> To do: All of the data below is to be output exactly as written.

> Records provided:
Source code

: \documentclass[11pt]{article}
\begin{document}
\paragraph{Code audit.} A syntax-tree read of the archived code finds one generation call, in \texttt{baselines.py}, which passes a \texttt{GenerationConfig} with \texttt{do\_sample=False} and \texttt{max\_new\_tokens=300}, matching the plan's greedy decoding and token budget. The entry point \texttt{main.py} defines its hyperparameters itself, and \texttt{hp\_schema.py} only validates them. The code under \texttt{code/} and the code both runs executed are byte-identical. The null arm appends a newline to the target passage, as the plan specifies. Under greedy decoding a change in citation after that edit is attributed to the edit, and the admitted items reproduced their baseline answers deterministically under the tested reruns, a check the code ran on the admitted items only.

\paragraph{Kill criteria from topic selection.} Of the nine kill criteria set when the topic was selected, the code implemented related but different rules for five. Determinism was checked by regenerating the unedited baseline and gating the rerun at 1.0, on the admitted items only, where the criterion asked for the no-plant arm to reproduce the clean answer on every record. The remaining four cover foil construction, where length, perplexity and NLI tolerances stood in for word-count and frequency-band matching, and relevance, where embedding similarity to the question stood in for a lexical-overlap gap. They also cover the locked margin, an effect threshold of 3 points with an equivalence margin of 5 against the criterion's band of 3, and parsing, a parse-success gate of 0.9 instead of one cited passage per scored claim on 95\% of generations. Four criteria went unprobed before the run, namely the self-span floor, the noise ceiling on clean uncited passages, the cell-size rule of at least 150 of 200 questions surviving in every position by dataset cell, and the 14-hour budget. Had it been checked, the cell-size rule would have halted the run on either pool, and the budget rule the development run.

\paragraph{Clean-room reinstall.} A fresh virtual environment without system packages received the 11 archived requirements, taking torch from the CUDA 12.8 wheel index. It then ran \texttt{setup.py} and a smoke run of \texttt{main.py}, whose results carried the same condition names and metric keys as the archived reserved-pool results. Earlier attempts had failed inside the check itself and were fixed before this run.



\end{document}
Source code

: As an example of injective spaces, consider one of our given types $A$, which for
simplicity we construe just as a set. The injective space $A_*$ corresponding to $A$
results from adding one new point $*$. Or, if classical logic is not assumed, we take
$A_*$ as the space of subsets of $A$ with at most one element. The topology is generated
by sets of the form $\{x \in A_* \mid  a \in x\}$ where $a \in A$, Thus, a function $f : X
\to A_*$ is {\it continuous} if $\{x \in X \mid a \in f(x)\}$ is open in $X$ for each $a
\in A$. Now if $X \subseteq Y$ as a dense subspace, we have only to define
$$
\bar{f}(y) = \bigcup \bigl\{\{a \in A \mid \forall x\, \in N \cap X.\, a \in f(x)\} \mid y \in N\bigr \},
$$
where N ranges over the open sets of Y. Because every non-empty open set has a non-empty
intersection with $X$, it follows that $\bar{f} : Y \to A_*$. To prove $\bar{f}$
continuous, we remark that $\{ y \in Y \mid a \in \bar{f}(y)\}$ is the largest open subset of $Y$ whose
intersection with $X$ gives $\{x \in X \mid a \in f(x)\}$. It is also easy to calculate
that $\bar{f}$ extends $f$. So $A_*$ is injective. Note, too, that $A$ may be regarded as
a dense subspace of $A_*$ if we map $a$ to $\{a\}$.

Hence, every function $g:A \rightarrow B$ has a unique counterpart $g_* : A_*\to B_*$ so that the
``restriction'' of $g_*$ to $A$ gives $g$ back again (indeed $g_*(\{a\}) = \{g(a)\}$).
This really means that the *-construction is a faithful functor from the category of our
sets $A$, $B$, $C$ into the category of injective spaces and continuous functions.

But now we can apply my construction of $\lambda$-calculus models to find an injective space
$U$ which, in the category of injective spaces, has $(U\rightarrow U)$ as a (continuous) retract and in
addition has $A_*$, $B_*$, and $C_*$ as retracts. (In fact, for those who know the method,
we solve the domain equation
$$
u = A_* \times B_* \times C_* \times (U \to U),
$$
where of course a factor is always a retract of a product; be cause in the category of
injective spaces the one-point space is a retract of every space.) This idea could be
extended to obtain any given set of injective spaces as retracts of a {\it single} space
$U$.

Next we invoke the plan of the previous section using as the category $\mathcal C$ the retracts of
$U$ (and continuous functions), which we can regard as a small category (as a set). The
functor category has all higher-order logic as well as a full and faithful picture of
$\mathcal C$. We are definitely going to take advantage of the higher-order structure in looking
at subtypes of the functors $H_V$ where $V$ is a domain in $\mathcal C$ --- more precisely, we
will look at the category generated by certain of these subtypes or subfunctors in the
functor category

> Exercise answer:
Source code

: \documentclass[11pt]{article}
\begin{document}
\paragraph{Code audit.} A syntax-tree read of the archived code finds one generation call, in \texttt{baselines.py}, which passes a \texttt{GenerationConfig} with \texttt{do\_sample=False} and \texttt{max\_new\_tokens=300}, matching the plan's greedy decoding and token budget. The entry point \texttt{main.py} defines its hyperparameters itself, and \texttt{hp\_schema.py} only validates them. The code under \texttt{code/} and the code both runs executed are byte-identical. The null arm appends a newline to the target passage, as the plan specifies. Under greedy decoding a change in citation after that edit is attributed to the edit, and the admitted items reproduced their baseline answers deterministically under the tested reruns, a check the code ran on the admitted items only.

\paragraph{Kill criteria from topic selection.} Of the nine kill criteria set when the topic was selected, the code implemented related but different rules for five. Determinism was checked by regenerating the unedited baseline and gating the rerun at 1.0, on the admitted items only, where the criterion asked for the no-plant arm to reproduce the clean answer on every record. The remaining four cover foil construction, where length, perplexity and NLI tolerances stood in for word-count and frequency-band matching, and relevance, where embedding similarity to the question stood in for a lexical-overlap gap. They also cover the locked margin, an effect threshold of 3 points with an equivalence margin of 5 against the criterion's band of 3, and parsing, a parse-success gate of 0.9 instead of one cited passage per scored claim on 95\% of generations. Four criteria went unprobed before the run, namely the self-span floor, the noise ceiling on clean uncited passages, the cell-size rule of at least 150 of 200 questions surviving in every position by dataset cell, and the 14-hour budget. Had it been checked, the cell-size rule would have halted the run on either pool, and the budget rule the development run.

\paragraph{Clean-room reinstall.} A fresh virtual environment without system packages received the 11 archived requirements, taking torch from the CUDA 12.8 wheel index. It then ran \texttt{setup.py} and a smoke run of \texttt{main.py}, whose results carried the same condition names and metric keys as the archived reserved-pool results. Earlier attempts had failed inside the check itself and were fixed before this run.



\end{document}
Source code

: As an example of injective spaces, consider one of our given types $A$, which for
simplicity we construe just as a set. The injective space $A_*$ corresponding to $A$
results from adding one new point $*$. Or, if classical logic is not assumed, we take
$A_*$ as the space of subsets of $A$ with at most one element. The topology is generated
by sets of the form $\{x \in A_* \mid  a \in x\}$ where $a \in A$, Thus, a function $f : X
\to A_*$ is {\it continuous} if $\{x \in X \mid a \in f(x)\}$ is open in $X$ for each $a
\in A$. Now if $X \subseteq Y$ as a dense subspace, we have only to define
$$
\bar{f}(y) = \bigcup \bigl\{\{a \in A \mid \forall x\, \in N \cap X.\, a \in f(x)\} \mid y \in N\bigr \},
$$
where N ranges over the open sets of Y. Because every non-empty open set has a non-empty
intersection with $X$, it follows that $\bar{f} : Y \to A_*$. To prove $\bar{f}$
continuous, we remark that $\{ y \in Y \mid a \in \bar{f}(y)\}$ is the largest open subset of $Y$ whose
intersection with $X$ gives $\{x \in X \mid a \in f(x)\}$. It is also easy to calculate
that $\bar{f}$ extends $f$. So $A_*$ is injective. Note, too, that $A$ may be regarded as
a dense subspace of $A_*$ if we map $a$ to $\{a\}$.

Hence, every function $g:A \rightarrow B$ has a unique counterpart $g_* : A_*\to B_*$ so that the
``restriction'' of $g_*$ to $A$ gives $g$ back again (indeed $g_*(\{a\}) = \{g(a)\}$).
This really means that the *-construction is a faithful functor from the category of our
sets $A$, $B$, $C$ into the category of injective spaces and continuous functions.

But now we can apply my construction of $\lambda$-calculus models to find an injective space
$U$ which, in the category of injective spaces, has $(U\rightarrow U)$ as a (continuous) retract and in
addition has $A_*$, $B_*$, and $C_*$ as retracts. (In fact, for those who know the method,
we solve the domain equation
$$
u = A_* \times B_* \times C_* \times (U \to U),
$$
where of course a factor is always a retract of a product; be cause in the category of
injective spaces the one-point space is a retract of every space.) This idea could be
extended to obtain any given set of injective spaces as retracts of a {\it single} space
$U$.

Next we invoke the plan of the previous section using as the category $\mathcal C$ the retracts of
$U$ (and continuous functions), which we can regard as a small category (as a set). The
functor category has all higher-order logic as well as a full and faithful picture of
$\mathcal C$. We are definitely going to take advantage of the higher-order structure in looking
at subtypes of the functors $H_V$ where $V$ is a domain in $\mathcal C$ --- more precisely, we
will look at the category generated by certain of these subtypes or subfunctors in the
functor category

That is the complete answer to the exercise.